Reduction in sequencing costs and the unprecedented amount of data facilitated by NGS foretells access to a plethora of biological applications in many disciplines, and provides genetic resources essential for expanding understanding of comparative organismal biology and evolutionary history. Here we generated comparative transcriptomic data for ten non-model invertebrates in multiple phyla (Annelida, Arthropoda, Mollusca, Nemertea, and Porifera) using the Illumina sequencing platform, and produced a tractable catalogue of raw contig sequences and annotated genes for application in phylogenetic analysis, gene expression profiling, and/or developmental analysis.

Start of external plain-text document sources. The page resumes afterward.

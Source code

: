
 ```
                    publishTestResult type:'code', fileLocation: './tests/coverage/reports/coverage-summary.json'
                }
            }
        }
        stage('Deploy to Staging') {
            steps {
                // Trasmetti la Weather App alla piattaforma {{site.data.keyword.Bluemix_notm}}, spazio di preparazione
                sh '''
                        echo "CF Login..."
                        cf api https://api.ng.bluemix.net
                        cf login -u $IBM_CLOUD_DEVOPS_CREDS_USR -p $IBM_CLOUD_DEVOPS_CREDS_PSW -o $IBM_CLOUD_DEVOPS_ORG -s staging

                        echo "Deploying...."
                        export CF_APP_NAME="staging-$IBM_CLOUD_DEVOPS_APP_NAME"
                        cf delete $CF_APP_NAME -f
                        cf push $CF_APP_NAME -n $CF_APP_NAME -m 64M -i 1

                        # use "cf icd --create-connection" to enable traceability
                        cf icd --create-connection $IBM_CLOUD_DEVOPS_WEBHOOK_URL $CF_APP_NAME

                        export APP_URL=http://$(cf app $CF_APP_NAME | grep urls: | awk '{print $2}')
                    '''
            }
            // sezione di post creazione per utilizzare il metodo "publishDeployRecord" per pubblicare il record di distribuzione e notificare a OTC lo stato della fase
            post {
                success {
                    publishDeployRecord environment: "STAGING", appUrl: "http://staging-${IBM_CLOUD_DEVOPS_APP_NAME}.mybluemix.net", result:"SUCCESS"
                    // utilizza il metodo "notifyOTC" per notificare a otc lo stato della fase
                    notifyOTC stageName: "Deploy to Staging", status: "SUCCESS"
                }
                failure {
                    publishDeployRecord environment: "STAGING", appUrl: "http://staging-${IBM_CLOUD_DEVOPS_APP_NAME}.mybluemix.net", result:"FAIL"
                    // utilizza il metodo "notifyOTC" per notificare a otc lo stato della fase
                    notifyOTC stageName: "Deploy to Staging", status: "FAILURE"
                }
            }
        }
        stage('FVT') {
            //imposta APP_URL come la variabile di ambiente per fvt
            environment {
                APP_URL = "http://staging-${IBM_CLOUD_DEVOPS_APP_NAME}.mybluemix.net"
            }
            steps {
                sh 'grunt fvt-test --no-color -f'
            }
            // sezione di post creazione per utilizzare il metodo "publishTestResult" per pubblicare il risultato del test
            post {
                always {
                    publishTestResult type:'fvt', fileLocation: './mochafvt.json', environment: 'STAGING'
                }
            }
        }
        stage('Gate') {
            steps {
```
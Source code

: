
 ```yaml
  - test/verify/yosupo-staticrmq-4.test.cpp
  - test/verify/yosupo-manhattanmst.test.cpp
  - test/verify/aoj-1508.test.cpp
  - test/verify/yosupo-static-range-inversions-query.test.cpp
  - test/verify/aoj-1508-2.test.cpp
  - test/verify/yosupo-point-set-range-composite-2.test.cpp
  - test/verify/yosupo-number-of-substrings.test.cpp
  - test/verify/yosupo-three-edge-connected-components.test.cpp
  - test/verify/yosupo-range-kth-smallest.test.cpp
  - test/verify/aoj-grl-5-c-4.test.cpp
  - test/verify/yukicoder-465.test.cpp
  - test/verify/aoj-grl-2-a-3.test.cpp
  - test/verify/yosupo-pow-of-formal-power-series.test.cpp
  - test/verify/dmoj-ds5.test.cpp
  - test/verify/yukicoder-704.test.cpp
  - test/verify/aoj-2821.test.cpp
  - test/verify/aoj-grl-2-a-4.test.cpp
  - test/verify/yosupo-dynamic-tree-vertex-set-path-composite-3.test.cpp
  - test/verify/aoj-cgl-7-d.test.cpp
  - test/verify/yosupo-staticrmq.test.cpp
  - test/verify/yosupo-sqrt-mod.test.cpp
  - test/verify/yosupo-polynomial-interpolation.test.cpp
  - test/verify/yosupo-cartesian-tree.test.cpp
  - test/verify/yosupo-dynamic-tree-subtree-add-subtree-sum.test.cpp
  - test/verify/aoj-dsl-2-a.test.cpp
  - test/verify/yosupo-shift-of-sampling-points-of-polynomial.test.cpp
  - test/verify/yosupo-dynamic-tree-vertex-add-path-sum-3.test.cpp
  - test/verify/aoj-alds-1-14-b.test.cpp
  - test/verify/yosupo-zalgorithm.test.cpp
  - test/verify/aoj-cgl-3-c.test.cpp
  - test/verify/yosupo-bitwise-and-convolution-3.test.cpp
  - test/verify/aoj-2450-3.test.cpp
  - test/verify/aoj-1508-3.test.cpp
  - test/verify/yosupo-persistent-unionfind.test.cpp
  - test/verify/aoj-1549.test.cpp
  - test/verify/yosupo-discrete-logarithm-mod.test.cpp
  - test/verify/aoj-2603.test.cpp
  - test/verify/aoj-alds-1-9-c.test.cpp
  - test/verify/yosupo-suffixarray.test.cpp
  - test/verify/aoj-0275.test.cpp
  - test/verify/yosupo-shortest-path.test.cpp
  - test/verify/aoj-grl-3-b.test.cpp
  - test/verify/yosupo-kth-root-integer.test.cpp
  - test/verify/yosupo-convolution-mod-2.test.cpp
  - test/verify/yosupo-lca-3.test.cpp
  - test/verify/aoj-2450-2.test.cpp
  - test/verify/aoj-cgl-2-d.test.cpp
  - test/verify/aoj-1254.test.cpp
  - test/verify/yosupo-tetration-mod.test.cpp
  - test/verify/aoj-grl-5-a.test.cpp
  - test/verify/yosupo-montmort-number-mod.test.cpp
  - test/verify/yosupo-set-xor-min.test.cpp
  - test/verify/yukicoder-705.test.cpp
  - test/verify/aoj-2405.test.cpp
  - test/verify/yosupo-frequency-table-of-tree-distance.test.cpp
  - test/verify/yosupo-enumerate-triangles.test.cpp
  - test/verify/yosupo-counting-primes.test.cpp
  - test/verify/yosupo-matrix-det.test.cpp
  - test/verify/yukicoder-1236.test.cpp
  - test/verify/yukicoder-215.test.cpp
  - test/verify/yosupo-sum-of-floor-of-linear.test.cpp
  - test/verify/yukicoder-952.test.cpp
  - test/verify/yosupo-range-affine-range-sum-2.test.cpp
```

The identity of the lineage and genomic resources previously available for each phylum did not affect metrics of assembly quality. Gene Ontology assignments indicated that no functional gene category was absent or insufficiently sampled in any of the transcriptomes, corroborating the consistency of our pipelines with regard to sequencing and depth of annotation. Finally, we found that our datasets are a useful resource for paralogue detection.


Sample collection

We collected tissue samples from 10 invertebrate species, belonging to five phyla, Annelida (including Sipuncula), Arthropoda, Mollusca, Nemertea, and Porifera, (Figure1), which include members of several major animal clades[82]. Collecting information is provided in Table1.

Sample preparation

For sponge and earthworm samples, in order to avoid contaminations from epibionts, tissues were carefully cleaned (and the gut removed in the earthworm) using a stereomicroscope. Tissue excisions were always performed with sterilized razor blades rinsed in RNAseZap® (Ambion, Texas, US). All cleaning procedures were operated as quickly as possible to avoid RNA degeneration in an RNAse-free and cold environment (in dishes kept on ice, for example).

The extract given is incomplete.